If you’re someone who is just starting out on your financial journey or entering the world of investment, the first type of investment that one may suggest to you is mutual funds through SIPs. But just like any other investment plan, a mutual fund through SIP also requires a little planning and research.
In order to plan your SIP investment, a mutual fund SIP calculator can be very helpful. The calculator will help you compute complex financial calculations by taking user-defined data.
What Is A Systematic Investment Plan (SIP)?
A systematic investment plan, commonly called SIP, is a planned investment approach for mutual funds at a regular interval, such as weekly, monthly, or quarterly. It is analogous to a recurring deposit, the difference being, here the money is invested in a mutual fund.

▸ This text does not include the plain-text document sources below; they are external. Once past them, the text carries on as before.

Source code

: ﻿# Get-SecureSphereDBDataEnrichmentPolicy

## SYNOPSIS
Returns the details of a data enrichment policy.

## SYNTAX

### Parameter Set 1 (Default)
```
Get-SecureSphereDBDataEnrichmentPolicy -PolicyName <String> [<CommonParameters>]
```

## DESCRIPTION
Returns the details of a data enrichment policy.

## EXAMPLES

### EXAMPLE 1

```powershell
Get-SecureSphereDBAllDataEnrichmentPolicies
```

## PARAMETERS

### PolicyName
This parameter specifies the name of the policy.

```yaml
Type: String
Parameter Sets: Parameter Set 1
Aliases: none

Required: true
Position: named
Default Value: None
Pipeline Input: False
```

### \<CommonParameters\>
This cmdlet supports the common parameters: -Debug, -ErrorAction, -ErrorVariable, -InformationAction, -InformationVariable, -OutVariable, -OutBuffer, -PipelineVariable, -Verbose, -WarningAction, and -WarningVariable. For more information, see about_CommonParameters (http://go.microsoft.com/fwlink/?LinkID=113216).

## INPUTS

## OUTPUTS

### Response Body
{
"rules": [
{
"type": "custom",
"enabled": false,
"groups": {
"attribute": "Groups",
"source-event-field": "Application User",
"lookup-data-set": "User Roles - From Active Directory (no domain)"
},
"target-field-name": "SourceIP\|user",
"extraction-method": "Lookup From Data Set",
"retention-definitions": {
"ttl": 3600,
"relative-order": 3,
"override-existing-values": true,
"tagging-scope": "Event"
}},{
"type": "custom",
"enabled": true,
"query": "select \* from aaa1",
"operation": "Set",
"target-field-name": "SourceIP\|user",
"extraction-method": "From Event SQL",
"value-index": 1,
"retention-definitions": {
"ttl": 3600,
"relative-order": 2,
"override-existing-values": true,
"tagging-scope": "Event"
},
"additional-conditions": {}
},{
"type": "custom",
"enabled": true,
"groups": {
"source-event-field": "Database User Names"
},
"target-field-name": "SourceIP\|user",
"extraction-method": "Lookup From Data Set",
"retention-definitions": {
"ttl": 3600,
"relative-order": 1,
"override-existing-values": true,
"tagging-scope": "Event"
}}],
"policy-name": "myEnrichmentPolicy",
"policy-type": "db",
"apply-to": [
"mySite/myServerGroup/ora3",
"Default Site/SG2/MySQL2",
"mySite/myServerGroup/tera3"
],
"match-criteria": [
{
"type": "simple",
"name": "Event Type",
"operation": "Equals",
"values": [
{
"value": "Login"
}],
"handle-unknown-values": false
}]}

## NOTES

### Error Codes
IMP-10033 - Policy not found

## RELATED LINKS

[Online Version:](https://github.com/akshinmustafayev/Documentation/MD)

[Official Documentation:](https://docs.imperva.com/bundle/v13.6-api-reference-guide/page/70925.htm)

SIPs are very common among millennials who are just starting out on their investment and savings journey. The minimum SIP amount can be as low as ₹100 per month.
Why Invest In An SIP?
As the name suggests, SIPs are a systematic method of achieving your financial goals. SIPs offer the following financial benefits:
- SIPs ensure rupee cost averaging. This means that SIP allows you to buy fewer units of a fund when the market is high and vice versa. This will help you stay away from market volatility and ensure consistent returns.
- The tenure of a systematic investment plan is flexible but if you stay invested for a longer period of time the chances of higher returns increase because of compound interest. With the power of compounding, you can earn income on the amount you invested added with the income earned. And repeating the process (long term), you can generate a big corpus.
- The auto-debit facility makes it simpler and more transparent.
What Is An SIP Calculator?
A mutual fund SIP calculator is an online financial tool to help you determine the expected rate of return on your SIP investment at the end of your SIP tenure. The SIP calculator can help you fulfill your financial goals by determining investment amount, possible capital gains, and estimated maturity amount.
The SIP calculator considers two approaches- the investment amount approach and the target amount approach, both of which work on user-defined data. All you have to do is enter the amount you wish to invest or the target amount, the expected rate of return, duration of investment, and step up if any.
Planning Your Investment Using An SIP Calculator
Prior to any investment, a deep and thorough understanding of the market is essential. It is also important to consider your investment goals and evaluate if the investment objectives are aligned.
Using a mutual fund SIP calculator will help you plan your investments. Here’s how:
Evaluate Maturity Amount
As discussed earlier, SIP calculators consider two approaches- the investment amount approach and the target amount approach. This gives you a clear understanding of your monthly SIP amount to achieve the target maturity amount.
SIP calculators demonstrate data in both tabular and graphical form, which can help you interpret data and make calculated decisions.
Mutual funds are subject to market risks. Based on this, SIP calculators provide calculations on the basis of three growth scenarios:
- Above average
- Below Average
This will help you consider all possible market scenarios and choose what’s best to meet your investment objectives.
Stepping up is optional, but an integral part of the investment that helps you increase your annual mutual fund investments’ amount. Doing so will ease your process of reaching your financial objectives and a SIP calculator allows you to enter if you’re thinking about stepping up your SIP investments.
Using the SIP calculator can help you make more informed decisions about your SIP investments which in turn will help you earn significant returns.
Wealth planners and finance experts believe that investing in mutual funds through SIP is the first step in becoming financially disciplined and getting into the habit of saving. The Systematic Investment Plan Calculator (or, SIP return calculator) is a great tool to help you get started on this journey. You can determine your maturity amount at the end of your SIP tenure.
But it must also be kept in mind that the value of assets can either grow or decline in the future because of which mutual fund investments are subject to market risks.
- Which SIP is best for 5 years?
Parag Parikh Flexi Cap Fund is the best performing fund as of August 2021. With a fund size of ₹111,360 crores, it has been providing a compound annual growth rate (CAGR) of 20.73%.
- What is the average return on SIP?
SIP returns vary from one fund to another. Usually, for large-cap equities, a return of 12-18% can be expected, and the expected rate is around 14-17% from mid-cap equities and for a long-term debt-based mutual fund, one can expect a return of 6 – 9 % p.a.
- Is annualized return the same as CAGR?
Annualized return is similar to returns for the entire year whereas, CAGR or compound annual growth rate is the average per annum of your investment.